In 1859 when the railroad was extended from Detroit to Edison’s home town of Port Huron, he applied for the non-paying job of “candy butcher” on the cars. His job involved the concession of selling sweets and newspapers to the passengers, Although only twelve years of age, Edison had to be on the train prior to its 7:00 a.m. departure for the three hour trip to Detroit, and then had to wait until it left that city for the return trip, which was completed at 9:30 p.m. The boy developed considerable ingenuity in this job, taking aboard such items as fruit, vegetables, and butter which he sold at retail along the way.

During the long layover in Detroit, Edison at first wandered about the city, but when the Detroit Free Library was opened in 1862 he became one of its earliest card-owners. He later wrote, “I started with the first book on the bottom shelf and went through the lot, one by one. I didn’t read a few books. I read the library.” At this time he also developed a strong interest in the craft of printing. He had made some extra money selling at a premium price the newspapers which carried the account of the battle of Shiloh. This sum he invested in a small hand-press with some three hundred pounds of type which he purchased in Detroit. He then taught himself how to set type and operate the press, editing a small local newspaper which he produced in its entirety in the baggage car of the train. This sheet, The Weekly Herald, was sold for eight cents a copy and reached a circulation of four hundred copies.

Edison’s atrocious spelling didn’t seem to faze his readers, as the paper was lively and informative.

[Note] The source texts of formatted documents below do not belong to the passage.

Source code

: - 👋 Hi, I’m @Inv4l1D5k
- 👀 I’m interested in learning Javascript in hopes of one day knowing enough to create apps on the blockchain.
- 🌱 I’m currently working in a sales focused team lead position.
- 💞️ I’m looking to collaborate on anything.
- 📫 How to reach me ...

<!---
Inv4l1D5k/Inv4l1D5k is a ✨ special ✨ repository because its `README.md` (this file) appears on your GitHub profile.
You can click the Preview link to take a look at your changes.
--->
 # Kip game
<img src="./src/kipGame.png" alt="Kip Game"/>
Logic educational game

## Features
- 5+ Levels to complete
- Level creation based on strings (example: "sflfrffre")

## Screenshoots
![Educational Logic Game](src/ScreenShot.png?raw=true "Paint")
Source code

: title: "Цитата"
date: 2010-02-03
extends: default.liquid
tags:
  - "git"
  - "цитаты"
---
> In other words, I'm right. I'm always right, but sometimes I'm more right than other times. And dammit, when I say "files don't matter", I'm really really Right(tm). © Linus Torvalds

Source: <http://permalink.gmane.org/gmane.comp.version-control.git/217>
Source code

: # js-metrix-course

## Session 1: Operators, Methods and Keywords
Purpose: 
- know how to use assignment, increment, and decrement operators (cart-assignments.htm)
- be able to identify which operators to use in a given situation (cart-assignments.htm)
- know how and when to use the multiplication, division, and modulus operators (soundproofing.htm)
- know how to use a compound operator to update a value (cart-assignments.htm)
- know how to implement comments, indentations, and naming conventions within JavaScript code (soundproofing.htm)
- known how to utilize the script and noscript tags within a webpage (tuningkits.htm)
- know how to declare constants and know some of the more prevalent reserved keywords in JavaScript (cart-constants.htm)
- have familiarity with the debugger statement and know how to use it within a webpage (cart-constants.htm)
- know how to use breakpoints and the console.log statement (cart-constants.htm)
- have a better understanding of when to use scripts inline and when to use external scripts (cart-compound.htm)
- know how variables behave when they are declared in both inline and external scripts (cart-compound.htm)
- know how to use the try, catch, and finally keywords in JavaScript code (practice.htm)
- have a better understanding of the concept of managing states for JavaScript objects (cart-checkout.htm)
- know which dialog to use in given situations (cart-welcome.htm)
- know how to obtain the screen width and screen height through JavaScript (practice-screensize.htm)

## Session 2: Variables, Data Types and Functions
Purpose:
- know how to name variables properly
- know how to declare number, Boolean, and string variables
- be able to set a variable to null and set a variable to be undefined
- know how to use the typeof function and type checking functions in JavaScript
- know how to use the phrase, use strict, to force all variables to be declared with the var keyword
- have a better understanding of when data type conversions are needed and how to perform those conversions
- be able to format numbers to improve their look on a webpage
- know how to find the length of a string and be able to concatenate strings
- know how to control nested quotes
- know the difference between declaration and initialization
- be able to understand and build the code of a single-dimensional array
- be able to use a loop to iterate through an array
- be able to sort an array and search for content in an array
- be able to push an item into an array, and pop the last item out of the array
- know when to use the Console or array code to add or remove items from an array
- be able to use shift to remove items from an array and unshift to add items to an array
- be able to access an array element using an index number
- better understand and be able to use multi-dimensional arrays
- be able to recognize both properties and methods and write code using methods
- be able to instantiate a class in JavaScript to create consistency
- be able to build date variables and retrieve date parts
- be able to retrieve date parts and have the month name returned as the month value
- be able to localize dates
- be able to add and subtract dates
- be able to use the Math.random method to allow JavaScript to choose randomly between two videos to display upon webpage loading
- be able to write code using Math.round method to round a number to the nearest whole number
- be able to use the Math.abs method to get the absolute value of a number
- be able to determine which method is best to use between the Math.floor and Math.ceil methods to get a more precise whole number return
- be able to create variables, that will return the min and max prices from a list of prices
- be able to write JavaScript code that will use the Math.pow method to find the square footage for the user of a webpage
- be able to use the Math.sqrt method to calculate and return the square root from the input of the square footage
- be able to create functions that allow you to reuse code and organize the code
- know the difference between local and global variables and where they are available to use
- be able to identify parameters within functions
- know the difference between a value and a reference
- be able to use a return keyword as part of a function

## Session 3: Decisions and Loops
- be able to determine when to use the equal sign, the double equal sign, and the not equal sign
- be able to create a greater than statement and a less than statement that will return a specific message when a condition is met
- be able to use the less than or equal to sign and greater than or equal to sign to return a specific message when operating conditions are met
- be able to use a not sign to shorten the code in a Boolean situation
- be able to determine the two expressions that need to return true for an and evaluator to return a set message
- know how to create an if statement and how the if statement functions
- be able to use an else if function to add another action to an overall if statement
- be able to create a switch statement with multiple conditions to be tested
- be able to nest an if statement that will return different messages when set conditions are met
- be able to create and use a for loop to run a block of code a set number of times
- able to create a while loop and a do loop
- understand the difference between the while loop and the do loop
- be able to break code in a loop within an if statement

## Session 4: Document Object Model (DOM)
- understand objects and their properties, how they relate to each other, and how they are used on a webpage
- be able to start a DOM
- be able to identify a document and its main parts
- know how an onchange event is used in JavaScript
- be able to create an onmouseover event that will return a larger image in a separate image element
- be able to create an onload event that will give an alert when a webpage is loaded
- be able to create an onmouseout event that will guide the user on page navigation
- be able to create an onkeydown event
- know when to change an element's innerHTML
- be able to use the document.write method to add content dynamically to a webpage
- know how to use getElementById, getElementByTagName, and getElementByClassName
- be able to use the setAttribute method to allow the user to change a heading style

The boy editor, with a friend, enlarged the scope of the weekly and renamed it the Paul Pry. One of the items in the new paper, however, discussed the vicissitudes of a local personage and so enraged that individual that he sought out the editor. Although not equipped with the traditional horsewhip, he satisfied his ire by throwing Edison into the St. Clair River. From that point the boy’s interest in a career in journalism abruptly declined, and the paper went out of business.

Shortly after this incident, a railroad telegrapher excited Edison by offering to teach him the skills of that trade. Thus the printing craft lost an outstanding recruit.